Fortunate early that several hard-hit balls were right at defenders, the left-hander adjusted and pitched to weaker contact as the game progressed. He exited after seven shutout innings in the Mets’ 11-3 demolition of the Phillies.
The three-run homer was the key to the Mets’ offensive attack: Francisco Alvarez, Brandon Nimmo and Harrison Bader each hit one, but the party was tempered by Francisco Lindor leaving the game in the seventh inning with lower back soreness.
The star shortstop said he jammed the back rounding second base, after not sliding on a double, and will have to wait until Saturday before determining his readiness to return.
The Mets remained one game ahead of the Braves for the NL’s third wild-card by winning for the 12th time in 14 games.
Quintana, facing a star-studded lineup, allowed three hits and struck out four without walking a batter.
It was a third start in his last four that the left-hander worked at least into the seventh inning without surrendering an earned run.
Along the way, his ERA has dropped from 4.57 to 3.91.
“I am really proud of him, an unbelievable job,” Nimmo said. “Our starting pitchers are taking a lot of pride in going seven innings. This is really hard and it’s not as easy as they make it look.”
On this night, he retired 13 of the last 14 batters he faced — Kyle Schwarber was the only Phillies batter to reach base during that stretch with an infield single in the sixth.
“The last few games I have been ahead [in the count] most of the time and that is an adjustment I made,” Quintana said. “That is big, especially when you face a lineup like [the Phillies], you need to be ahead.”
Manager Carlos Mendoza credited Quintana for sticking to his plan and continuing to pitch to contact even after allowing six hard-hit balls in the first three innings.
“The key was staying on the attack,” Mendoza said. “The first three innings they were hitting bullets at people and he didn’t shy away from contact. He kept going after hitters and kept using all of his pitches in the zone and it was a pretty impressive outing.”
Alvarez and Nimmo each blasted a three-run homer during a fifth inning in which the Mets went from hitless against Aaron Nola to ahead 6-0.
Nola surrendered successive singles to Jose Iglesias and Tyrone Taylor leading off the inning before Alvarez launched a towering drive that struck the left-field foul pole.
The homer was the second in as many games for Alvarez, who has disappointed offensively since the All-Star break with a .480 OPS.
But the Mets were just getting warmed up.

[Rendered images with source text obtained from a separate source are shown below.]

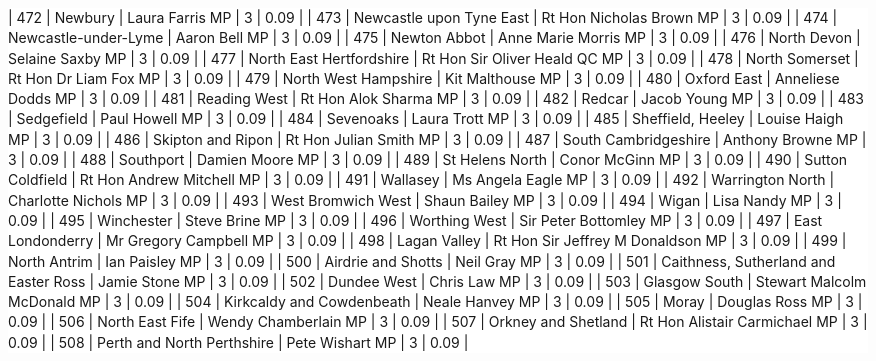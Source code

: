 | 472 | Newbury | Laura Farris MP | 3 | 0.09 |
| 473 | Newcastle upon Tyne East | Rt Hon Nicholas Brown MP | 3 | 0.09 |
| 474 | Newcastle-under-Lyme | Aaron Bell MP | 3 | 0.09 |
| 475 | Newton Abbot | Anne Marie Morris MP | 3 | 0.09 |
| 476 | North Devon | Selaine Saxby MP | 3 | 0.09 |
| 477 | North East Hertfordshire | Rt Hon Sir Oliver Heald QC MP | 3 | 0.09 |
| 478 | North Somerset | Rt Hon Dr Liam Fox MP | 3 | 0.09 |
| 479 | North West Hampshire | Kit Malthouse MP | 3 | 0.09 |
| 480 | Oxford East | Anneliese Dodds MP | 3 | 0.09 |
| 481 | Reading West | Rt Hon Alok Sharma MP | 3 | 0.09 |
| 482 | Redcar | Jacob Young MP | 3 | 0.09 |
| 483 | Sedgefield | Paul Howell MP | 3 | 0.09 |
| 484 | Sevenoaks | Laura Trott MP | 3 | 0.09 |
| 485 | Sheffield, Heeley | Louise Haigh MP | 3 | 0.09 |
| 486 | Skipton and Ripon | Rt Hon Julian Smith MP | 3 | 0.09 |
| 487 | South Cambridgeshire | Anthony Browne MP | 3 | 0.09 |
| 488 | Southport | Damien Moore MP | 3 | 0.09 |
| 489 | St Helens North | Conor McGinn MP | 3 | 0.09 |
| 490 | Sutton Coldfield | Rt Hon Andrew Mitchell MP | 3 | 0.09 |
| 491 | Wallasey | Ms Angela Eagle MP | 3 | 0.09 |
| 492 | Warrington North | Charlotte Nichols MP | 3 | 0.09 |
| 493 | West Bromwich West | Shaun Bailey MP | 3 | 0.09 |
| 494 | Wigan | Lisa Nandy MP | 3 | 0.09 |
| 495 | Winchester | Steve Brine MP | 3 | 0.09 |
| 496 | Worthing West | Sir Peter Bottomley MP | 3 | 0.09 |
| 497 | East Londonderry | Mr Gregory Campbell MP | 3 | 0.09 |
| 498 | Lagan Valley | Rt Hon Sir Jeffrey M Donaldson MP | 3 | 0.09 |
| 499 | North Antrim | Ian Paisley MP | 3 | 0.09 |
| 500 | Airdrie and Shotts | Neil Gray MP | 3 | 0.09 |
| 501 | Caithness, Sutherland and Easter Ross | Jamie Stone MP | 3 | 0.09 |
| 502 | Dundee West | Chris Law MP | 3 | 0.09 |
| 503 | Glasgow South | Stewart Malcolm McDonald MP | 3 | 0.09 |
| 504 | Kirkcaldy and Cowdenbeath | Neale Hanvey MP | 3 | 0.09 |
| 505 | Moray | Douglas Ross MP | 3 | 0.09 |
| 506 | North East Fife | Wendy Chamberlain MP | 3 | 0.09 |
| 507 | Orkney and Shetland | Rt Hon Alistair Carmichael MP | 3 | 0.09 |
| 508 | Perth and North Perthshire | Pete Wishart MP | 3 | 0.09 |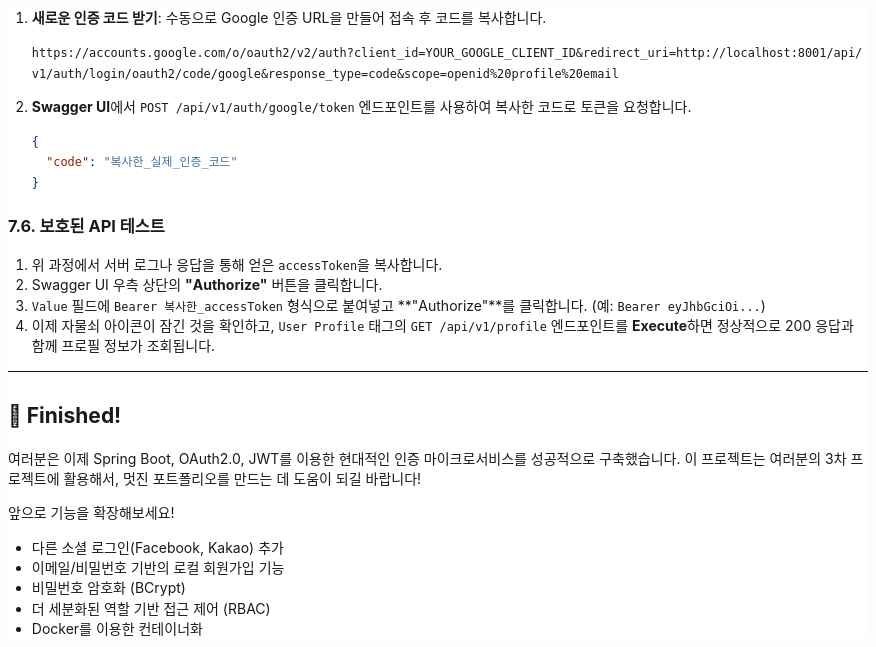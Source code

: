 1.  **새로운 인증 코드 받기**: 수동으로 Google 인증 URL을 만들어 접속 후 코드를 복사합니다.
    ```
    https://accounts.google.com/o/oauth2/v2/auth?client_id=YOUR_GOOGLE_CLIENT_ID&redirect_uri=http://localhost:8001/api/v1/auth/login/oauth2/code/google&response_type=code&scope=openid%20profile%20email
    ```
2.  **Swagger UI**에서 `POST /api/v1/auth/google/token` 엔드포인트를 사용하여 복사한 코드로 토큰을 요청합니다.
    ```json
    {
      "code": "복사한_실제_인증_코드"
    }
    ```

### 7.6. 보호된 API 테스트

1.  위 과정에서 서버 로그나 응답을 통해 얻은 `accessToken`을 복사합니다.
2.  Swagger UI 우측 상단의 **"Authorize"** 버튼을 클릭합니다.
3.  `Value` 필드에 `Bearer 복사한_accessToken` 형식으로 붙여넣고 **"Authorize"**를 클릭합니다. (예: `Bearer eyJhbGciOi...`)
4.  이제 자물쇠 아이콘이 잠긴 것을 확인하고, `User Profile` 태그의 `GET /api/v1/profile` 엔드포인트를 **Execute**하면 정상적으로 200 응답과 함께 프로필 정보가 조회됩니다.

---

## 🎉 Finished!

여러분은 이제 Spring Boot, OAuth2.0, JWT를 이용한 현대적인 인증 마이크로서비스를 성공적으로 구축했습니다.
이 프로젝트는 여러분의 3차 프로젝트에 활용해서, 멋진 포트폴리오를 만드는 데 도움이 되길 바랍니다!

앞으로 기능을 확장해보세요!
-   다른 소셜 로그인(Facebook, Kakao) 추가
-   이메일/비밀번호 기반의 로컬 회원가입 기능
-   비밀번호 암호화 (BCrypt)
-   더 세분화된 역할 기반 접근 제어 (RBAC)
-   Docker를 이용한 컨테이너화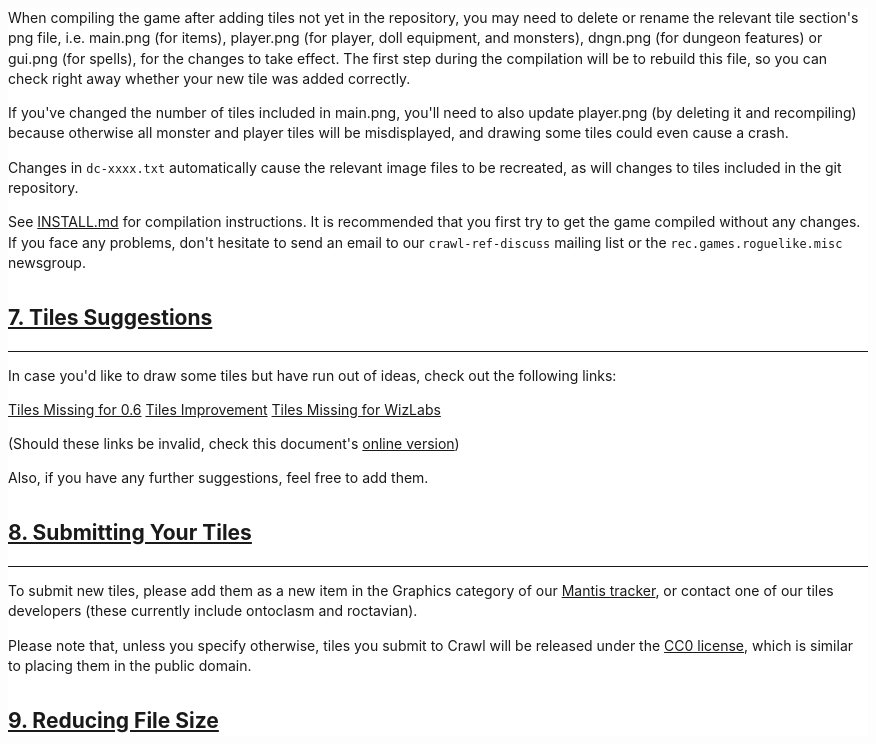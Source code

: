 When compiling the game after adding tiles not yet in the repository, you may
need to delete or rename the relevant tile section's png file, i.e. main.png
(for items), player.png (for player, doll equipment, and monsters), dngn.png
(for dungeon features) or gui.png (for spells), for the changes to take
effect. The first step during the compilation will be to rebuild this file,
so you can check right away whether your new tile was added correctly.

If you've changed the number of tiles included in main.png, you'll need to also
update player.png (by deleting it and recompiling) because otherwise all
monster and player tiles will be misdisplayed, and drawing some tiles could
even cause a crash.

Changes in `dc-xxxx.txt` automatically cause the relevant image files to be
recreated, as will changes to tiles included in the git repository.

See [INSTALL.md](../../INSTALL.md) for compilation instructions. It is
recommended that you first try to get the game compiled without any changes. If
you face any problems, don't hesitate to send an email to our
`crawl-ref-discuss` mailing list or the `rec.games.roguelike.misc` newsgroup.


## [7. Tiles Suggestions](#table-of-contents)

***

In case you'd like to draw some tiles but have run out of ideas, check out the
following links:

[Tiles Missing for 0.6](http://crawl.develz.org/wiki/doku.php?id=dcss:brainstorm:tiles:tiles_missing_for_0.6)
[Tiles Improvement](http://crawl.develz.org/wiki/doku.php?id=dcss:brainstorm:tiles:tiles_improvement)
[Tiles Missing for WizLabs](http://crawl.develz.org/wiki/doku.php?id=dcss:brainstorm:tiles:tiles_missing_for_wizlabs)

(Should these links be invalid, check this document's
[online version](http://crawl.develz.org/wiki/doku.php?id=dcss:help:tiles_creation))

Also, if you have any further suggestions, feel free to add them.


## [8. Submitting Your Tiles](#table-of-contents)

***

To submit new tiles, please add them as a new item in the Graphics category of
our [Mantis tracker](http://crawl.develz.org/mantis/bug_report_page.php), or
contact one of our tiles developers (these currently include ontoclasm and
roctavian).

Please note that, unless you specify otherwise, tiles you submit to Crawl will
be released under the
[CC0 license](https://creativecommons.org/publicdomain/zero/1.0/),
which is similar to placing them in the public domain.

## [9. Reducing File Size](#table-of-contents)
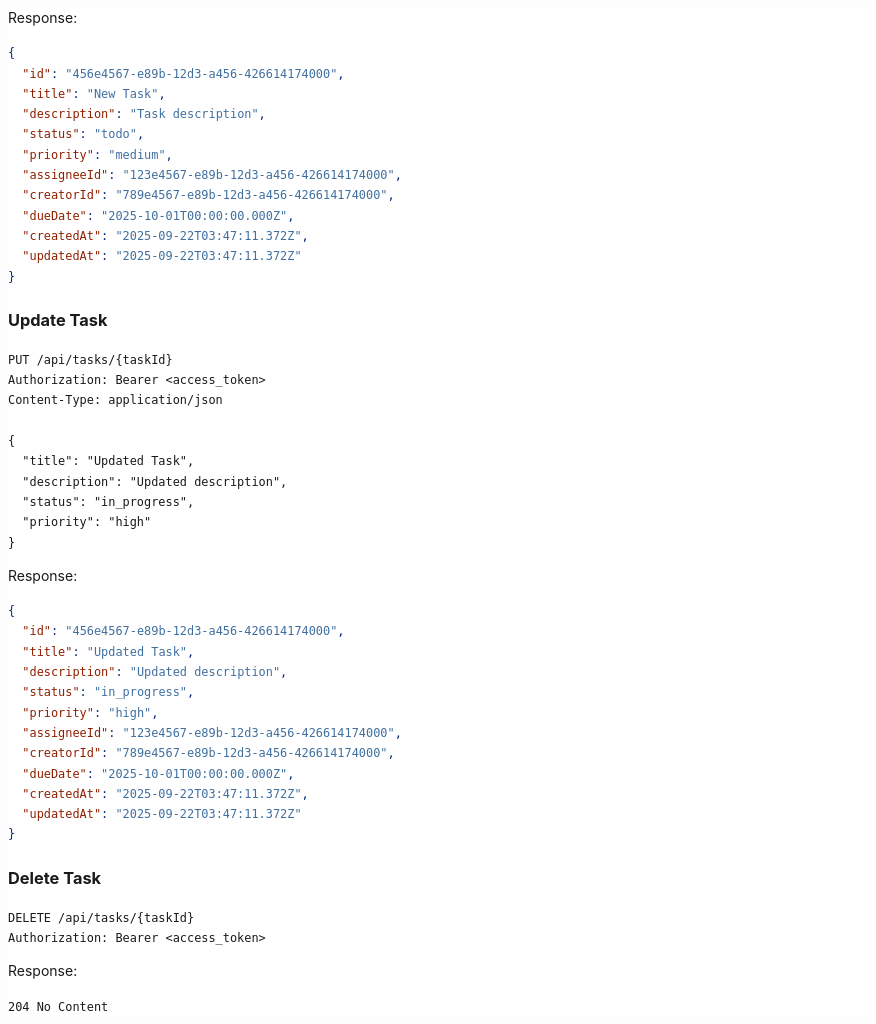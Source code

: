 Response:
```json
{
  "id": "456e4567-e89b-12d3-a456-426614174000",
  "title": "New Task",
  "description": "Task description",
  "status": "todo",
  "priority": "medium",
  "assigneeId": "123e4567-e89b-12d3-a456-426614174000",
  "creatorId": "789e4567-e89b-12d3-a456-426614174000",
  "dueDate": "2025-10-01T00:00:00.000Z",
  "createdAt": "2025-09-22T03:47:11.372Z",
  "updatedAt": "2025-09-22T03:47:11.372Z"
}
```

### Update Task
```http
PUT /api/tasks/{taskId}
Authorization: Bearer <access_token>
Content-Type: application/json

{
  "title": "Updated Task",
  "description": "Updated description",
  "status": "in_progress",
  "priority": "high"
}
```

Response:
```json
{
  "id": "456e4567-e89b-12d3-a456-426614174000",
  "title": "Updated Task",
  "description": "Updated description",
  "status": "in_progress",
  "priority": "high",
  "assigneeId": "123e4567-e89b-12d3-a456-426614174000",
  "creatorId": "789e4567-e89b-12d3-a456-426614174000",
  "dueDate": "2025-10-01T00:00:00.000Z",
  "createdAt": "2025-09-22T03:47:11.372Z",
  "updatedAt": "2025-09-22T03:47:11.372Z"
}
```

### Delete Task
```http
DELETE /api/tasks/{taskId}
Authorization: Bearer <access_token>
```

Response:
```
204 No Content
```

After Bader struck out, Lindor and Mark Vientos each singled before Nimmo hit a shot into the right-field seats for his 19th homer of the season.
It was the last pitch thrown by Nola, who was removed with one out in the inning.
The Mets added to their lead in the sixth, with Lindor’s RBI double burying the Phillies in a 7-0 hole. Bader’s two-out double started the rally.
Bader launched a three-run homer in the eighth that turned the game into a complete runaway.
It got ugly enough that the Phillies inserted infielder Kody Clemens (son of Roger) to pitch the ninth. For the Mets’ final run, Pete Alonso — in the great tradition of Mike Piazza — took Clemens deep.
Alex Young surrendered a three-run homer to Brandon Marsh in the ninth that prevented the shutout.
“We know we’re a good team and there’s a lot of things that we’re doing well,” Mendoza said. “It starts with our starting pitchers. They continue to give us a chance.”